The Dinner Game
Written and directed by Francis Veber


Starring Jacques Villeret, Thierry Lhermitte

 

The Dinner Game

The French comic writer-director Francis Veber, best known here for co-writing "La Cage au Folles," has turned his play "The Dinner Game" into a charming little film.

The premise is that a group of wealthy, overaged Parisian yuppies, bored with their businesses and their golf games, have formed a weekly dinner club, to which each member must bring a 'con,' or fool, in order to provide unwitting entertainment to the group. This week, member Pierre Brochant, a successful publisher (Thierry Lhermitte), has the perfect fool handed to him by a friend. He is Francis Pignon (Jacques Villeret, who won the French César as best actor of 1998 for his performance), a clerk at the Internal Revenue department, who is consumed by his hobby of making replicas of world landmarks out of matchsticks. The Eiffel Tower and the Golden Gate bridge are examples of his work, and he knows exactly how many matchsticks it took to build each one.
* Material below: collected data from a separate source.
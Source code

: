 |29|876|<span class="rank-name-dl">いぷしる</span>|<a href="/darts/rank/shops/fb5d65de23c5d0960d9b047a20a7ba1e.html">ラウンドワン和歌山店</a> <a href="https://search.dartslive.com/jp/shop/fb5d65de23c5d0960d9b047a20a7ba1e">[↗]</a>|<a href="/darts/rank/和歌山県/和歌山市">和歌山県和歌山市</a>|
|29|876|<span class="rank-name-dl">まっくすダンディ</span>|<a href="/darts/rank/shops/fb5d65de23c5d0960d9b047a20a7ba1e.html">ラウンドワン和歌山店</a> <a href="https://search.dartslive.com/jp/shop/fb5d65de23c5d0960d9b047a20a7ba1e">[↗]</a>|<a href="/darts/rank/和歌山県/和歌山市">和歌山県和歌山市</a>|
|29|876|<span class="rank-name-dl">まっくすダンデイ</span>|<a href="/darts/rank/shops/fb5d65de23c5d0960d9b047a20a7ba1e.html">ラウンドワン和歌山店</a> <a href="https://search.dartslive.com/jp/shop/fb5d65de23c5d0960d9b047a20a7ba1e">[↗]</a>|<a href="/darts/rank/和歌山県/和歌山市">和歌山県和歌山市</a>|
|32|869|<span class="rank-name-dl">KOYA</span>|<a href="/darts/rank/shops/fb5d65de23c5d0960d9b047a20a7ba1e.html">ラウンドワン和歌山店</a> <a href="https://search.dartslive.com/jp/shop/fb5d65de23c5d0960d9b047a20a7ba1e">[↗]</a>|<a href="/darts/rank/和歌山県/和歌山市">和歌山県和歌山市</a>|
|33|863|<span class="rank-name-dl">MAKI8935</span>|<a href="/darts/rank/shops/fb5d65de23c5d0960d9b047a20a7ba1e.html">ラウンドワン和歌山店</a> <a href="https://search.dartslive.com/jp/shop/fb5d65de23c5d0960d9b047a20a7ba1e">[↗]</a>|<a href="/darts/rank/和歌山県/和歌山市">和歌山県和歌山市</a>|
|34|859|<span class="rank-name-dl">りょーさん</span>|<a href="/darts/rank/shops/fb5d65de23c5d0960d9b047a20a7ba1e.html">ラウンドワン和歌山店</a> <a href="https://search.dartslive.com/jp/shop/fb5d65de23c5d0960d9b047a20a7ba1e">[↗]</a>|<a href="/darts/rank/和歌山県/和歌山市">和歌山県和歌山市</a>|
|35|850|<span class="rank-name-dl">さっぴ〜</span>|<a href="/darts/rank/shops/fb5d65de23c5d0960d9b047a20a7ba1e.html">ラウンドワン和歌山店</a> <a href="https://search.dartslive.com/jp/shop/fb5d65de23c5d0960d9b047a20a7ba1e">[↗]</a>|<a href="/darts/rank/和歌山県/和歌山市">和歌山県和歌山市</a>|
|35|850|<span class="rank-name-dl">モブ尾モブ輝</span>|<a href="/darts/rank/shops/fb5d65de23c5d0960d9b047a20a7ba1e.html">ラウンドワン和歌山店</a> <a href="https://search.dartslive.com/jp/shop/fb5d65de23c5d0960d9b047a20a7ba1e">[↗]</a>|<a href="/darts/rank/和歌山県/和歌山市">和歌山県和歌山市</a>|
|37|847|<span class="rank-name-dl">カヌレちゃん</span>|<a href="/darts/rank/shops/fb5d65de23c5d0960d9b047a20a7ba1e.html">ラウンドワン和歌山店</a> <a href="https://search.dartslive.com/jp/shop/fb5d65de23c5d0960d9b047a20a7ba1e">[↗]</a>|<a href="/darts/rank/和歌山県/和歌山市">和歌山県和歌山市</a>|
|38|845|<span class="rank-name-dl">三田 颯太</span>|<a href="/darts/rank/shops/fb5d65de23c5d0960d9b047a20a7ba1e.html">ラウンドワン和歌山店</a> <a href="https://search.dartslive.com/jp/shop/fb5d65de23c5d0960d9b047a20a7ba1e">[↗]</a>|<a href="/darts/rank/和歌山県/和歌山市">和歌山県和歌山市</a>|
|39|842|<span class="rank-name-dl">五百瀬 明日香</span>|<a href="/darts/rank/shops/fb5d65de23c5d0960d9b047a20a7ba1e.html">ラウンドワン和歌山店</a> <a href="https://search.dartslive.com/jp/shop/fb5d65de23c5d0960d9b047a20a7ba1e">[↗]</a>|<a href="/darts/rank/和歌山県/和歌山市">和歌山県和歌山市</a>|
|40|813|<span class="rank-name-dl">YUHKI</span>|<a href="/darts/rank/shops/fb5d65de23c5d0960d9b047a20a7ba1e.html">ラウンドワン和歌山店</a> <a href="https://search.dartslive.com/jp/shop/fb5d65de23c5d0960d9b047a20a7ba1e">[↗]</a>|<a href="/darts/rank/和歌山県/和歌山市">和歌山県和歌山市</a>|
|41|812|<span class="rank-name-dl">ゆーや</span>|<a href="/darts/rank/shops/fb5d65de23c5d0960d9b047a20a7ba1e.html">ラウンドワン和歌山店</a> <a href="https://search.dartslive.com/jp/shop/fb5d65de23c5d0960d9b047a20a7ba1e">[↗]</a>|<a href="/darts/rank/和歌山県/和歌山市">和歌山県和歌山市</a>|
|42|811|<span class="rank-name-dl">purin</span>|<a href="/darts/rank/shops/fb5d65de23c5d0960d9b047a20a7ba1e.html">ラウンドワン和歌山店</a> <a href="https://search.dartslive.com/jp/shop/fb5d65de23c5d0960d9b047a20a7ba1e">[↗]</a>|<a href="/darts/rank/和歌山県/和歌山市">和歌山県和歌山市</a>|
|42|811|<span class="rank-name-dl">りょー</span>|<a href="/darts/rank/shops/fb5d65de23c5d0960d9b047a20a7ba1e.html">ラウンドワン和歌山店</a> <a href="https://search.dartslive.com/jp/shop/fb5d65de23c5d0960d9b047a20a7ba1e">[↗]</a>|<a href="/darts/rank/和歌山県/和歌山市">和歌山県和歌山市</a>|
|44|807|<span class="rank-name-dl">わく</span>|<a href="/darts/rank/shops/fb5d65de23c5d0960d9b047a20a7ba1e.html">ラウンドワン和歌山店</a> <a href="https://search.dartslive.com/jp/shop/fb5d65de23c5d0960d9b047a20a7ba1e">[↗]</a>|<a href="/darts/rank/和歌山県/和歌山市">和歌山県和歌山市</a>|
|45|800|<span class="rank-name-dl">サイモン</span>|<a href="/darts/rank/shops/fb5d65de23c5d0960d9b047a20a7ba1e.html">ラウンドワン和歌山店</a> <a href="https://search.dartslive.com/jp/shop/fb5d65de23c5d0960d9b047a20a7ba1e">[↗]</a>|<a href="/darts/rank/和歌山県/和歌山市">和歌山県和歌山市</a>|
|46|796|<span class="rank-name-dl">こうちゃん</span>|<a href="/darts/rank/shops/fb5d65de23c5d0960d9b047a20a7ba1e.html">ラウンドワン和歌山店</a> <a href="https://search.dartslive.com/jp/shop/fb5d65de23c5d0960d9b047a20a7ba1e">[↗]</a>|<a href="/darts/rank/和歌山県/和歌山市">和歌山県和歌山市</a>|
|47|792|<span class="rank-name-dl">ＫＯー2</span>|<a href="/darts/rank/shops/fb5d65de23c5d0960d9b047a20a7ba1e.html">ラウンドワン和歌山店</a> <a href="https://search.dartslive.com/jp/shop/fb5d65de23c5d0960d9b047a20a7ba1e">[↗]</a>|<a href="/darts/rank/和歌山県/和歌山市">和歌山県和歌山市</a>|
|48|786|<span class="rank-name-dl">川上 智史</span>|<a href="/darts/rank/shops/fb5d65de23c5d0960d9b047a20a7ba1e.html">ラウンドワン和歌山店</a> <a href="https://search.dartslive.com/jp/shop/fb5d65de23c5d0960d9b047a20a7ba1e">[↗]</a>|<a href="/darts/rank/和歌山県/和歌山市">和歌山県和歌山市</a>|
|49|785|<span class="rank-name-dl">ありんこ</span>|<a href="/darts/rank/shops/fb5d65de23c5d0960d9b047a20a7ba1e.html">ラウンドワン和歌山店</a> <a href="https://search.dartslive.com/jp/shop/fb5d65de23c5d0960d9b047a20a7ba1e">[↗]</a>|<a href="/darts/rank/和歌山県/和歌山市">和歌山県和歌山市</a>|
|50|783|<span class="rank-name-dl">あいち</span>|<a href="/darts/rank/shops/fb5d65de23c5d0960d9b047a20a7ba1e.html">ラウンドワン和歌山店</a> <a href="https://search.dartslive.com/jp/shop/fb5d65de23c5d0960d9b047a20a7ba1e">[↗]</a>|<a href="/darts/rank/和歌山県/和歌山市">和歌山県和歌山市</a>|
The problem for Brochant is that he's just thrown his back out, and instead of bringing Pignon to the party he must act the briefly gracious host to Pignon before sending him home. But as one-set farces will have it, the two men are led step by step down the slippery slope to disaster. Before the evening is over, Brochant's wife will have left him, Pignon will have saved the day twice and then thrown it away again, once by mistaking Brochant's wife for his mistress and once by bringing a tax inspector in who knows the phone number of a love nest where the wife may be.

The film, and I assume the play as well, is a classic by-the-numbers comedy, and it plays out perfectly (at 80 minutes it's not a moment too short). Villeret is the perfect Laurel to Lhermitte's Hardy (though their physiques are reversed), and Veber has enough playwriting tricks up his sleeve to keep us intrigued and even delighted from beginning to end. Naturally, before the evening is over we'll all realize that it's Pignon who's truly the better person, for his mistakes come from his decent impulses, while Brochant's come from meanness. But the film is not mean. It's perfectly done; these days it's always a pleasure to see comedy written, directed, and acted superbly, and this one is top drawer.